Exnilo Studio hat eine vollständig interaktive Umgebung auf der A.R.E.S.-Station erschaffen, in der das Aufheben eines Artefakts oder das Lesen einer hingekritzelten Notiz an einer verlassenen Workstation alles, was du zu wissen glaubtest, in ein neues Licht rückt. Forschungsdaten, persönliche Tagebücher, verschlüsselte Crew-Kommunikation: Die Station ist gesättigt mit Fragmenten unterbrochener Leben.
Gameplay und Mechaniken
Im Kern ist Rivage ein Environmental-Puzzle-Game mit einem starken Fokus auf Logik und Experimentierfreude. Die Puzzles sind direkt in die Systeme der Station integriert, anstatt sie wie Hindernisse in den Weg zu werfen. So fühlt sich das Reparieren eines defekten Mechanismus oder das Neuausrichten einer Fehlfunktion eher wie echte Überlebensarbeit an als wie ein Umweg von der Story.

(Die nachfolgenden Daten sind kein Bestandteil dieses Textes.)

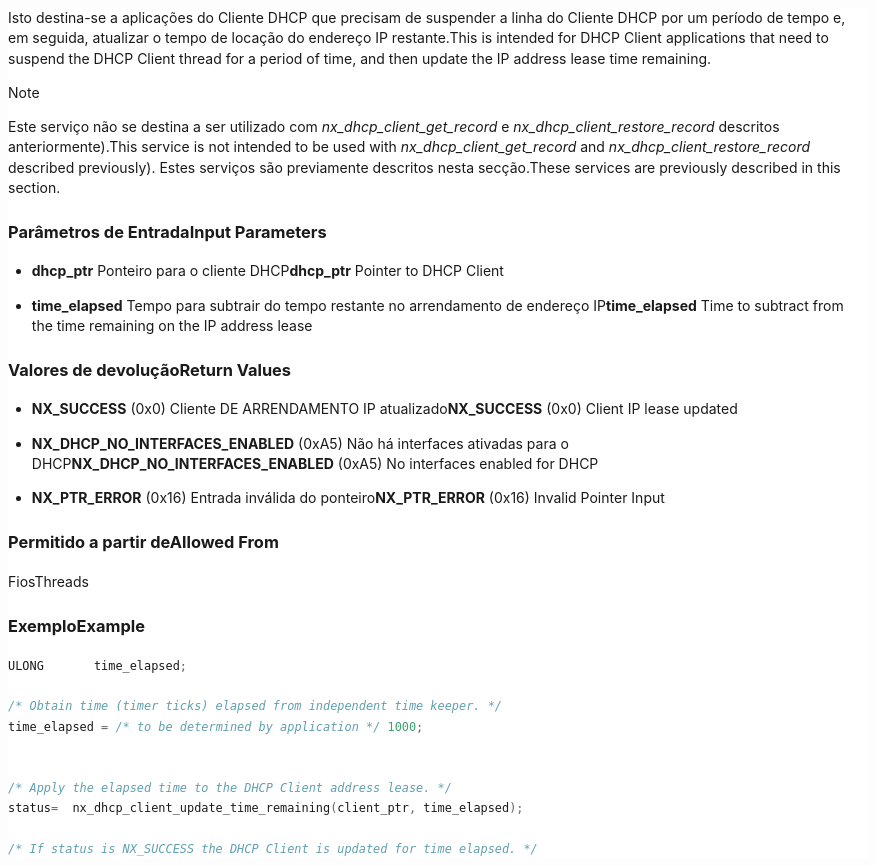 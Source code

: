 <span data-ttu-id="4b50b-212">Isto destina-se a aplicações do Cliente DHCP que precisam de suspender a linha do Cliente DHCP por um período de tempo e, em seguida, atualizar o tempo de locação do endereço IP restante.</span><span class="sxs-lookup"><span data-stu-id="4b50b-212">This is intended for DHCP Client applications that need to suspend the DHCP Client thread for a period of time, and then update the IP address lease time remaining.</span></span>

> [!NOTE]
> <span data-ttu-id="4b50b-213">Este serviço não se destina a ser utilizado com *nx_dhcp_client_get_record* e *nx_dhcp_client_restore_record* descritos anteriormente).</span><span class="sxs-lookup"><span data-stu-id="4b50b-213">This service is not intended to be used with *nx_dhcp_client_get_record* and *nx_dhcp_client_restore_record* described previously).</span></span> <span data-ttu-id="4b50b-214">Estes serviços são previamente descritos nesta secção.</span><span class="sxs-lookup"><span data-stu-id="4b50b-214">These services are previously described in this section.</span></span>

### <a name="input-parameters"></a><span data-ttu-id="4b50b-215">Parâmetros de Entrada</span><span class="sxs-lookup"><span data-stu-id="4b50b-215">Input Parameters</span></span>

- <span data-ttu-id="4b50b-216">**dhcp_ptr** Ponteiro para o cliente DHCP</span><span class="sxs-lookup"><span data-stu-id="4b50b-216">**dhcp_ptr** Pointer to DHCP Client</span></span>

- <span data-ttu-id="4b50b-217">**time_elapsed** Tempo para subtrair do tempo restante no arrendamento de endereço IP</span><span class="sxs-lookup"><span data-stu-id="4b50b-217">**time_elapsed** Time to subtract from the time remaining on the IP address lease</span></span>

### <a name="return-values"></a><span data-ttu-id="4b50b-218">Valores de devolução</span><span class="sxs-lookup"><span data-stu-id="4b50b-218">Return Values</span></span>

- <span data-ttu-id="4b50b-219">**NX_SUCCESS** (0x0) Cliente DE ARRENDAMENTO IP atualizado</span><span class="sxs-lookup"><span data-stu-id="4b50b-219">**NX_SUCCESS** (0x0) Client IP lease updated</span></span>

- <span data-ttu-id="4b50b-220">**NX_DHCP_NO_INTERFACES_ENABLED** (0xA5) Não há interfaces ativadas para o DHCP</span><span class="sxs-lookup"><span data-stu-id="4b50b-220">**NX_DHCP_NO_INTERFACES_ENABLED** (0xA5) No interfaces enabled for DHCP</span></span>

- <span data-ttu-id="4b50b-221">**NX_PTR_ERROR** (0x16) Entrada inválida do ponteiro</span><span class="sxs-lookup"><span data-stu-id="4b50b-221">**NX_PTR_ERROR** (0x16) Invalid Pointer Input</span></span>

### <a name="allowed-from"></a><span data-ttu-id="4b50b-222">Permitido a partir de</span><span class="sxs-lookup"><span data-stu-id="4b50b-222">Allowed From</span></span>

<span data-ttu-id="4b50b-223">Fios</span><span class="sxs-lookup"><span data-stu-id="4b50b-223">Threads</span></span>

### <a name="example"></a><span data-ttu-id="4b50b-224">Exemplo</span><span class="sxs-lookup"><span data-stu-id="4b50b-224">Example</span></span>

```C
ULONG       time_elapsed;

/* Obtain time (timer ticks) elapsed from independent time keeper. */
time_elapsed = /* to be determined by application */ 1000; 


/* Apply the elapsed time to the DHCP Client address lease. */
status=  nx_dhcp_client_update_time_remaining(client_ptr, time_elapsed);

/* If status is NX_SUCCESS the DHCP Client is updated for time elapsed. */
```
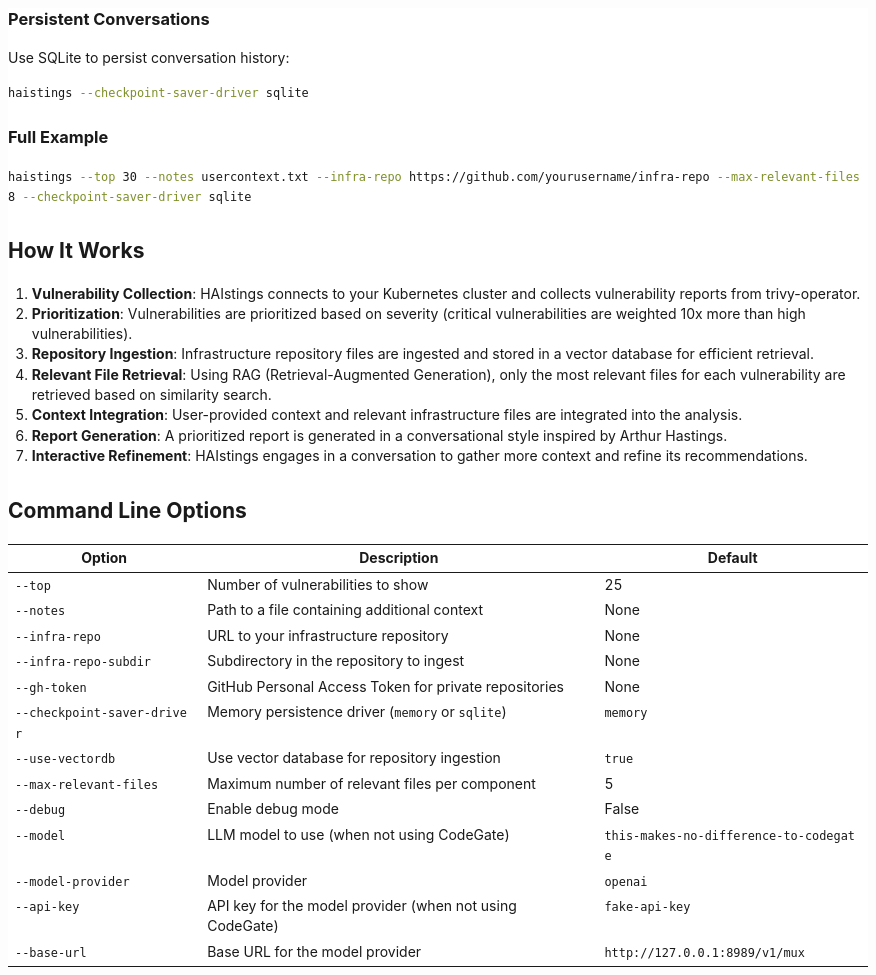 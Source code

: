 ### Persistent Conversations

Use SQLite to persist conversation history:

```bash
haistings --checkpoint-saver-driver sqlite
```

### Full Example

```bash
haistings --top 30 --notes usercontext.txt --infra-repo https://github.com/yourusername/infra-repo --max-relevant-files 8 --checkpoint-saver-driver sqlite
```

## How It Works

1. **Vulnerability Collection**: HAIstings connects to your Kubernetes cluster and collects vulnerability reports from trivy-operator.
2. **Prioritization**: Vulnerabilities are prioritized based on severity (critical vulnerabilities are weighted 10x more than high vulnerabilities).
3. **Repository Ingestion**: Infrastructure repository files are ingested and stored in a vector database for efficient retrieval.
4. **Relevant File Retrieval**: Using RAG (Retrieval-Augmented Generation), only the most relevant files for each vulnerability are retrieved based on similarity search.
5. **Context Integration**: User-provided context and relevant infrastructure files are integrated into the analysis.
6. **Report Generation**: A prioritized report is generated in a conversational style inspired by Arthur Hastings.
7. **Interactive Refinement**: HAIstings engages in a conversation to gather more context and refine its recommendations.

## Command Line Options

| Option | Description | Default |
|--------|-------------|---------|
| `--top` | Number of vulnerabilities to show | 25 |
| `--notes` | Path to a file containing additional context | None |
| `--infra-repo` | URL to your infrastructure repository | None |
| `--infra-repo-subdir` | Subdirectory in the repository to ingest | None |
| `--gh-token` | GitHub Personal Access Token for private repositories | None |
| `--checkpoint-saver-driver` | Memory persistence driver (`memory` or `sqlite`) | `memory` |
| `--use-vectordb` | Use vector database for repository ingestion | `true` |
| `--max-relevant-files` | Maximum number of relevant files per component | 5 |
| `--debug` | Enable debug mode | False |
| `--model` | LLM model to use (when not using CodeGate) | `this-makes-no-difference-to-codegate` |
| `--model-provider` | Model provider | `openai` |
| `--api-key` | API key for the model provider (when not using CodeGate) | `fake-api-key` |
| `--base-url` | Base URL for the model provider | `http://127.0.0.1:8989/v1/mux` |
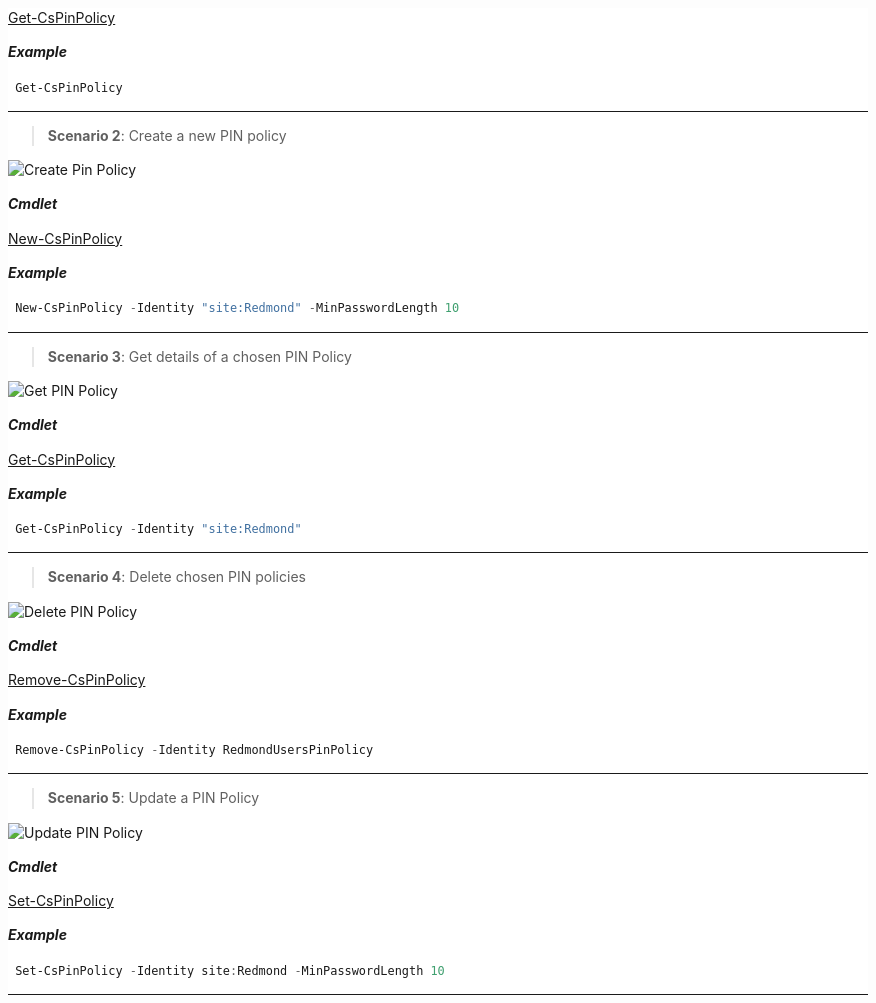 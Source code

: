 [Get-CsPinPolicy](/powershell/module/skype/get-cspinpolicy)

***Example***

```powershell
 Get-CsPinPolicy
```

---

> **Scenario 2**: Create a new PIN policy

   ![Create Pin Policy](./media/pin-policy-2.png)

***Cmdlet***

[New-CsPinPolicy](/powershell/module/skype/new-cspinpolicy)  

***Example***

```powershell
 New-CsPinPolicy -Identity "site:Redmond" -MinPasswordLength 10
```

---

> **Scenario 3**: Get details of a chosen PIN Policy

   ![Get PIN Policy](./media/pin-policy-3.png)

***Cmdlet***

[Get-CsPinPolicy](/powershell/module/skype/get-cspinpolicy)

***Example***

```powershell
 Get-CsPinPolicy -Identity "site:Redmond"
```

---

> **Scenario 4**: Delete chosen PIN policies

   ![Delete PIN Policy](./media/pin-policy-4.png)

***Cmdlet***

[Remove-CsPinPolicy](/powershell/module/skype/remove-cspinpolicy)

***Example***

```powershell
 Remove-CsPinPolicy -Identity RedmondUsersPinPolicy
```

---

> **Scenario 5**: Update a PIN Policy

   ![Update PIN Policy](./media/pin-policy-5.png)

***Cmdlet***

[Set-CsPinPolicy](/powershell/module/skype/set-cspinpolicy)

***Example***

```powershell
 Set-CsPinPolicy -Identity site:Redmond -MinPasswordLength 10
```

---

Zu den wichtigsten Puzzle-Mechaniken gehören:
- Herausforderungen durch Gravitationsmanipulation
- Magnetismus-basierte Interaktionen mit der Umgebung
- Puzzles mit Zeitfluss-Verzerrungen
- Systemreparatur-Sequenzen
- Objekt-Experimente mit gefundenen Items
Das K9 System bewältigt den Frustfaktor, der viele Puzzle-Games ruinieren kann. Miranda nutzt es, um Entdeckungen zu protokollieren und bestimmte Lösungen beizubehalten, was bedeutet, dass Spieler ihre Energie für neue Probleme aufwenden, anstatt bereits gelöste Rätsel erneut zu knacken. Es ist ein sauberes Design-Choice, das den Spielfluss aufrechterhält, ohne die Befriedigung zu nehmen, Dinge selbst herausgefunden zu haben.

Warum ist die Story von Rivage so fesselnd?
Die Crew der A.R.E.S.-Station ist verschwunden, doch sie hat überall Spuren hinterlassen. Tagebücher enthüllen persönliche Konflikte. Verschlüsselte Logs dokumentieren den schleichenden Zerfall von Beziehungen unter dem Druck der Isolation. Die Narrative wird nicht durch Cutscenes vermittelt; sie wird Stück für Stück aus dem zusammengesetzt, was die Crew zurückgelassen hat – und dieser Prozess ist die halbe Miete des Spiels.
Rivage behandelt wissenschaftliche Mysterien und menschliche Verletzlichkeit als gleichermaßen wichtige Erzählstränge. Das Verzerrungsphänomen, das die Station verschlang, hat eine technische Erklärung, auf die Miranda hinarbeitet, doch das emotionale Gewicht entsteht durch das Verständnis, wer diese Menschen waren und was die Mission sie gekostet hat. Fortschritt hat, wie das Spiel direkt sagt, immer seinen Preis.
Visual und Audio Design
Die A.R.E.S.-Station wirkt wie ein Ort, an dem einst gelebt wurde. An Workstations finden sich persönliche Gegenstände neben Forschungsequipment. Die Korridore fühlen sich an, als hätte dort vor der Stille reges Treiben geherrscht. Exnilo Studio hat eine Atmosphäre geschaffen, die langsames Erkunden belohnt, bei der die Detaildichte jedes Raumes es rechtfertigt, sich Zeit zu nehmen, anstatt zum nächsten Puzzle zu hetzen.

Rivage erscheint am 22. September 2026 für PC via Steam, Xbox und PlayStation. Für Fans von atmosphärischen Sci-Fi-Puzzle-Adventures, die narrative Entdeckungen ebenso priorisieren wie echte mechanische Herausforderungen, besetzt es eine Nische, die nur wenige Spiele mit gleicher Sorgfalt bedienen.